MirageVPN & tls-crypt-v2

2023-11-14

In 2019 Robur started working on a OpenVPN™-compatible implementation in OCaml. The project was funded for 6 months in 2019 by prototypefund. In late 2022 we applied again for funding this time to the NGI Assure open call, and our application was eventually accepted. In this blog post I will explain why reimplementing the OpenVPN™ protocol in OCaml is a worthwhile effort, and describe the Miragevpn implementation and in particular the tls-crypt-v2 mechanism.

What even is OpenVPN™?

OpenVPN™ is a protocol and software implementation to provide virtual private networks: computer networks that do not exist in hardware and are encrypted and tunnelled through existing networks. Common use cases for this is to provide access to internal networks for remote workers, and for routing internet traffic through another machine for various reasons e.g. when using untrusted wifi, privacy from a snooping ISP, circumventing geoblock etc.

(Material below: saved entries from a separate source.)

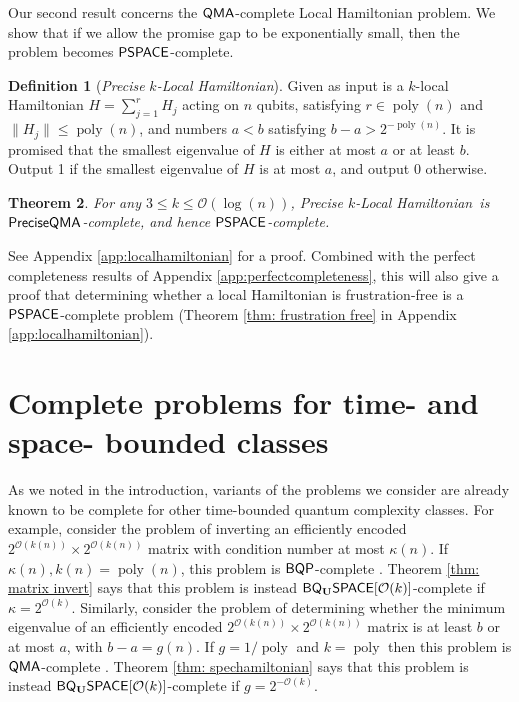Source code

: \documentclass[11pt]{article}
\newtheorem{theorem}{Theorem}
\theoremstyle{definition}
\newtheorem{definition}[theorem]{Definition}
\theoremstyle{remark}
\newcommand\QMA{{\sf{QMA}}}
\newcommand\PSPACE{{\sf{PSPACE}}}
\newcommand\BQP{{\sf{BQP}}}
\newcommand\preciseQMA{{\sf{PreciseQMA}}}
\newcommand\preciseklh{\textit{Precise }$k$\textit{-Local Hamiltonian}}
\newcommand\spechamiltonian[1]{\ensuremath{#1}\textit{-Minimum Eigenvalue}}
\newcommand{\classfont}{\sf}
\newcommand{\Unitary}{\mathbf{U}}
\newcommand{\unitaryBQL}{{\classfont{BQ}_\Unitary\classfont{L}}}
\newcommand{\unitaryBQSPACE}[1]{{\classfont{BQ}_\Unitary\classfont{SPACE}}[#1]}
\newcommand\bigoh{\mathcal{O}}
\DeclareMathOperator{\poly}{poly}
\begin{document}
Our second result concerns the $\QMA$-complete Local Hamiltonian problem. We show that if we allow the promise gap to be exponentially small, then the problem becomes $\PSPACE$-complete. 
\begin{definition}[\preciseklh]\label{def: precise local hamiltonian}
Given as input is a $k$-local Hamiltonian $H=\sum_{j=1}^rH_j$ acting on $n$ qubits, satisfying $r \in \poly(n)$ and $\|H_j\| \le \poly(n)$, and numbers $a < b$ satisfying $b - a > 2^{-\poly(n)}$. It is promised that the smallest eigenvalue of $H$ is either at most $a$ or at least $b$. Output 1 if the smallest eigenvalue of $H$ is at most $a$, and output 0 otherwise.
\end{definition}
\begin{theorem} \label{thm: precise local hamiltonian}
For any $3 \le k \le \mathcal{O}(\log(n))$, \preciseklh \ is $\preciseQMA$-complete, and hence $\PSPACE$-complete.
\end{theorem}
See Appendix \ref{app:localhamiltonian} for a proof. Combined with the perfect completeness results of Appendix \ref{app:perfectcompleteness}, this will also give a proof that determining whether a local Hamiltonian is frustration-free is a $\PSPACE$-complete problem (Theorem \ref{thm: frustration free} in Appendix \ref{app:localhamiltonian}).

\section{Complete problems for time- and space- bounded classes} \label{sec: time and space}
As we noted in the introduction, variants of the problems we consider are already known to be complete for other time-bounded quantum complexity classes. 
For example, consider the problem of inverting an efficiently encoded $2^{\bigoh(k(n))} \times 2^{\bigoh(k(n))}$ matrix with condition number at most $\kappa(n)$. If $\kappa(n), k(n) = \poly(n)$, this problem is $\BQP$-complete \cite{HHL}. Theorem \ref {thm: matrix invert} says that this problem is instead $\unitaryBQSPACE{\bigoh(k)}$-complete if $\kappa = 2^{\bigoh(k)}$. %
Similarly, consider the problem of determining whether the minimum eigenvalue of an efficiently encoded $2^{\bigoh(k(n))} \times 2^{\bigoh(k(n))}$ matrix is at least $b$ or at most $a$, with $b-a=g(n)$. If $g = 1/\poly$ and $k = \poly$ then this problem is $\QMA$-complete \cite{ksv02,at03}. Theorem \ref{thm: spechamiltonian} says that this problem is instead $\unitaryBQSPACE{\bigoh(k)}$-complete if $g = 2^{-\bigoh(k)}$. %
\end{document}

It is a protocol that has been worked on and evolved over the decades. OpenVPN™ has a number of modes of operations as well as a number of options in the order of hundreds. The modes can be categorized into two main categories: static mode and TLS mode. The former mode uses static symmetric keys, and will be removed in the upcoming OpenVPN™ 2.7 (community edition). I will not focus on static mode in this post. The latter uses separate data & control channels where the control channel uses TLS - more on that later.

Why reimplement it? And why in OCaml?

Before diving into TLS mode and eventually tls-crypt-v2 it's worth to briefly discuss why we spend time reimplementing the OpenVPN™ protocol. You may ask yourself: why not just use the existing tried and tested implementation?

OpenVPN™ community edition is implemented in the C programming language. It heavily uses the OpenSSL library^[1] which is as well written in C and has in the past had some notable security vulnerabilities. Many vulnerabilities and bugs in C can be easily avoided in other languages due to bounds checking and stricter and more expressive type systems. The state machine of the protocol can be more easily be expressed in OCaml, and some properties of the protocol can be encoded in the type system.

Another reason is Mirage OS, a library operating system implemented in OCaml. We work on the Mirage project and write applications (unikernels) using Mirage. In many cases it would be desirable to be able to connect to an existing VPN network^[2], or be able to offer a VPN network to clients using OpenVPN™.

Consider a VPN provider: The VPN provider runs many machines that run an operating system in order to run the user-space OpenVPN™ service. There are no real users on the system, and a lot of unrelated processes and legacy layers are around that are not needed. With a Mirage OS unikernel, which is basically a statically linked binary and operating system such a setup becomes simpler with fewer layers. With reproducible builds deployment and updates will be straightforward.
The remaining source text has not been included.